Когда произошла авария, Болджера даже в стране не было…
К моменту его возвращения из Штатов обо всем уже позаботились. Процесс был запущен.
Вот это да!
А он-то думал…
Это имя… это имя — Ларри Болджер — всю жизнь нависало над ним, как грозовая туча.
Ларри Болджер… Ларри Болджер…
А он ни разу не спросил, ни с кем не говорил. И с ним никто не говорил об этом…
Марк качает головой. Теперь в нем закипает ярость.
Он должен узнать.
Он должен выяснить.
Пэдди Нортон.
Девелопер-миллиардер.
Имя, конечно, на слуху, но ни с каким лицом оно не ассоциируется. И тут же Марку приходит в голову, что, учитывая местечковость здешней строительной индустрии, он мог спокойно пересекаться с Нортоном по работе или хотя бы встречаться с ним на приемах или выставках.
И уж конечно, он знает тех, кто знает Нортона. Хотя бы этот девелопер из Корка. Он вроде заикнулся, что разговаривал с Нортоном.
Ну и дела!
В этом мире разве скроешься? Уж точно не в этом городе.
А иногда так хотелось бы!
Политик Болджер всегда казался Марку далекой фигурой — застывшей и недосягаемой.
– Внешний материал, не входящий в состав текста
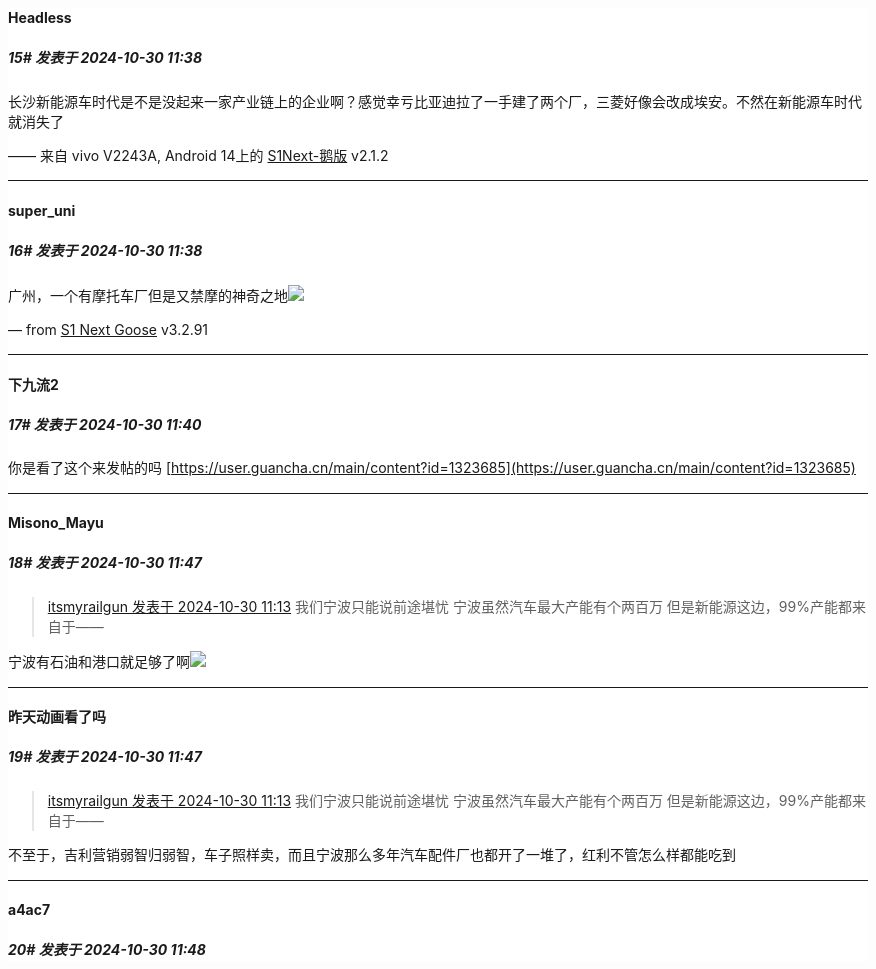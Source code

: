 ####  Headless  
##### 15#       发表于 2024-10-30 11:38

长沙新能源车时代是不是没起来一家产业链上的企业啊？感觉幸亏比亚迪拉了一手建了两个厂，三菱好像会改成埃安。不然在新能源车时代就消失了

—— 来自 vivo V2243A, Android 14上的 [S1Next-鹅版](https://github.com/ykrank/S1-Next/releases) v2.1.2

*****

####  super_uni  
##### 16#       发表于 2024-10-30 11:38

广州，一个有摩托车厂但是又禁摩的神奇之地<img src="https://static.saraba1st.com/image/smiley/face2017/067.png" referrerpolicy="no-referrer">

— from [S1 Next Goose](https://www.pgyer.com/GcUxKd4w) v3.2.91

*****

####  下九流2  
##### 17#       发表于 2024-10-30 11:40

你是看了这个来发帖的吗
[https://user.guancha.cn/main/content?id=1323685](https://user.guancha.cn/main/content?id=1323685)

*****

####  Misono_Mayu  
##### 18#       发表于 2024-10-30 11:47

<blockquote><a href="httphttps://bbs.saraba1st.com/2b/forum.php?mod=redirect&amp;goto=findpost&amp;pid=66575646&amp;ptid=2205024" target="_blank">itsmyrailgun 发表于 2024-10-30 11:13</a>
我们宁波只能说前途堪忧
宁波虽然汽车最大产能有个两百万
但是新能源这边，99%产能都来自于——</blockquote>
宁波有石油和港口就足够了啊<img src="https://static.saraba1st.com/image/smiley/face2017/020.png" referrerpolicy="no-referrer">

*****

####  昨天动画看了吗  
##### 19#       发表于 2024-10-30 11:47

<blockquote><a href="httphttps://bbs.saraba1st.com/2b/forum.php?mod=redirect&amp;goto=findpost&amp;pid=66575646&amp;ptid=2205024" target="_blank">itsmyrailgun 发表于 2024-10-30 11:13</a>
我们宁波只能说前途堪忧
宁波虽然汽车最大产能有个两百万
但是新能源这边，99%产能都来自于——</blockquote>
不至于，吉利营销弱智归弱智，车子照样卖，而且宁波那么多年汽车配件厂也都开了一堆了，红利不管怎么样都能吃到

*****

####  a4ac7  
##### 20#       发表于 2024-10-30 11:48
Но этот… этот близкий до неприличия.
Слишком близкий…
Они могли пожимать друг другу руки.
Марк словно ощетинился: сердце наполнилось гневом, а теперь еще и отвращением. Он старается сосредоточиться, пытается сконцентрироваться.
«Винтерленд пропертиз». Офис у них на Бэггот-стрит, но у самого Нортона… какие-то гектары в районе… Фоксрока.